Today the biggest challenge for the West is the continuing rise of the extremes with populism being a key component, rightward but also leftward as seen in America. If only to preserve its democratic essence, the West needs to both address fairly these longstanding working class grievances often relating to identity (certainly in Europe) that were too often unwittingly neglected as being uncouth by the elites while ensuring that voters go back to wanting skilled and competent leaders, whatever their political affiliations, to run their countries. The West needs elites who are not ideologues whose only strength is to win elections on the back of simplistic programmes that appeal to feelings and not reason, this whatever the real frustrations at play with many voters. Similary these elites need to stay away from autistic behaviours as to what triggers populism lest they lose their traditional roles. It is often believed that the possible redeeming feature of our increasingly populist Western world is that when elected the incompetent leaders are often fast naked though it does not guarantee they cannot lead to disasters and or suppress democracy once in power. Hence the need to go back to basics and for the elites to better relate to voters while guiding them rationally for the benefits of all involved.

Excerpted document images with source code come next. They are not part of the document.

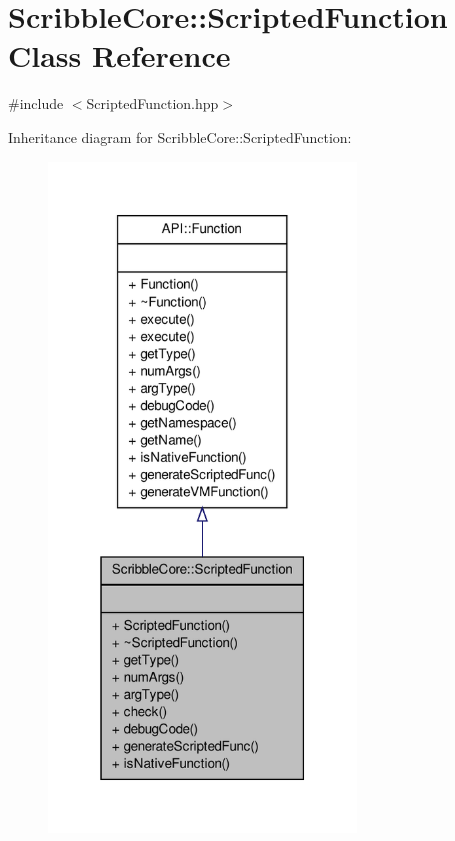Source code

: \hypertarget{class_scribble_core_1_1_scripted_function}{\section{Scribble\-Core\-:\-:Scripted\-Function Class Reference}
\label{class_scribble_core_1_1_scripted_function}
}


{\ttfamily \#include $<$Scripted\-Function.\-hpp$>$}



Inheritance diagram for Scribble\-Core\-:\-:Scripted\-Function\-:
\nopagebreak
\begin{figure}[H]
\begin{center}
\leavevmode
\includegraphics[width=232pt]{class_scribble_core_1_1_scripted_function__inherit__graph}
\end{center}
\end{figure}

Another key feature for the West is to become “whole” anew so it can help shape world developments, this through a strengthening of the transatlantic relationship that both sides want, in spite of differences and a naturally heterogeneous bloc on many issues, but also a positive redefinition of a post-Brexit relationship between the EU and Britain (maybe by then England and Wales). In addition, a way to create a more balanced thus better Atlantic partnership would be for the EU to build the missing facet of its make-up in starting developing a defence platform and “strategic autonomy” (a tricky feature as not naturally welcome by the likes of traditionally US-reliant Poland or Baltic states) that could be spearheaded initially by France, the only serious military power in its midst that has already taken a home lead on this front. While these steps are taken, an innovative dimension of the rebuilding of the Western alliance could be to foster a productive dialogue with Russia aimed at encouraging the changes it should gradually know from within so one day it can finally rejoin the concert of Western nations after more than a century.